Answer
(a) The tension in string A is greater than the tension in string B.
(b) The tension in string A is less than the tension in string B.
Work Step by Step
The centripetal force $F_c$ is the net force which keeps objects moving around in a circle. In general: $F_c = \frac{mv^2}{r} = m\omega^2~r$
(a) We can write an expression for $T_A$:
$\sum F = \frac{mv^2}{r}$
$T_A+mg = \frac{mv^2}{r}$
$T_A = \frac{mv^2}{r} - mg$
We can write an expression for $T_B$:
$\sum F = \frac{mv^2}{2r}$
$T_B+mg = \frac{mv^2}{2r}$
$T_B = \frac{mv^2}{2r} - mg$
Since $\frac{mv^2}{r}$ is greater than $\frac{mv^2}{2r}$, then $T_A$ is greater than $T_B$.
The tension in string A is greater than the tension in string B.

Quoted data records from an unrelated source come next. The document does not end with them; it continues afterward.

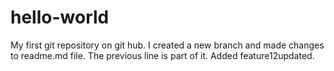 # hello-world
My first git repository on git hub. I created a new branch and made changes to readme.md file. The previous line is part of it. Added feature12updated.
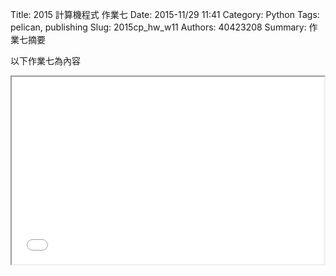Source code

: Title: 2015 計算機程式 作業七
Date: 2015-11/29 11:41
Category: Python
Tags: pelican, publishing
Slug: 2015cp_hw_w11
Authors: 40423208
Summary: 作業七摘要

以下作業七為內容

<iframe src="40423208_cp_w11_p.html" width="500" height="300"></iframe>
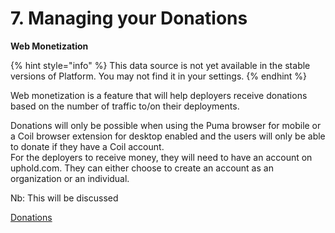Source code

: # 7. Managing your Donations

**Web Monetization**

{% hint style="info" %}
This data source is not yet available in the stable versions of Platform. You may not find it in your settings.
{% endhint %}

Web monetization is a feature that will help deployers receive donations based on the number of traffic to/on their deployments.

Donations will only be possible when using the Puma browser for mobile or a Coil browser extension for desktop enabled and the users will only be able to donate if they have a Coil account.  
For the deployers to receive money, they will need to have an account on uphold.com. They can either choose to create an account as an organization or an individual. 

Nb: This will be discussed 

[Donations](https://app.gitbook.com/@ushahidi/s/ushahidi-platform-user-manual/~/drafts/-MYFTl-K1M304tSm13Nr/7.-deployment-monetization/7.1-donations)

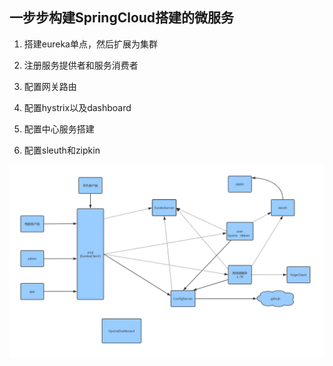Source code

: ## 一步步构建SpringCloud搭建的微服务
1. 搭建eureka单点，然后扩展为集群

2. 注册服务提供者和服务消费者

3. 配置网关路由

4. 配置hystrix以及dashboard

5. 配置中心服务搭建

6. 配置sleuth和zipkin

![spring-cloud](https://raw.githubusercontent.com/xuguangwu/spring-cloud-learning/master/springcloud.jpg)

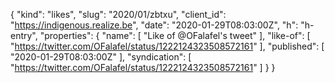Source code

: {
  "kind": "likes",
  "slug": "2020/01/zbtxu",
  "client_id": "https://indigenous.realize.be",
  "date": "2020-01-29T08:03:00Z",
  "h": "h-entry",
  "properties": {
    "name": [
      "Like of @OFalafel's tweet"
    ],
    "like-of": [
      "https://twitter.com/OFalafel/status/1222124323508572161"
    ],
    "published": [
      "2020-01-29T08:03:00Z"
    ],
    "syndication": [
      "https://twitter.com/OFalafel/status/1222124323508572161"
    ]
  }
}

(b) We can write an expression for $T_A$:
$\sum F = m\omega^2~r$
$T_A+mg = m\omega^2~r$
$T_A = m\omega^2~r - mg$
We can write an expression for $T_B$:
$\sum F = m\omega^2~(2r)$
$T_B+mg = 2m\omega^2~r$
$T_B = 2m\omega^2~r - mg$
Since $m\omega^2~r$ is less than $2m\omega^2~r$, then $T_A$ is less than $T_B$.
The tension in string A is less than the tension in string B.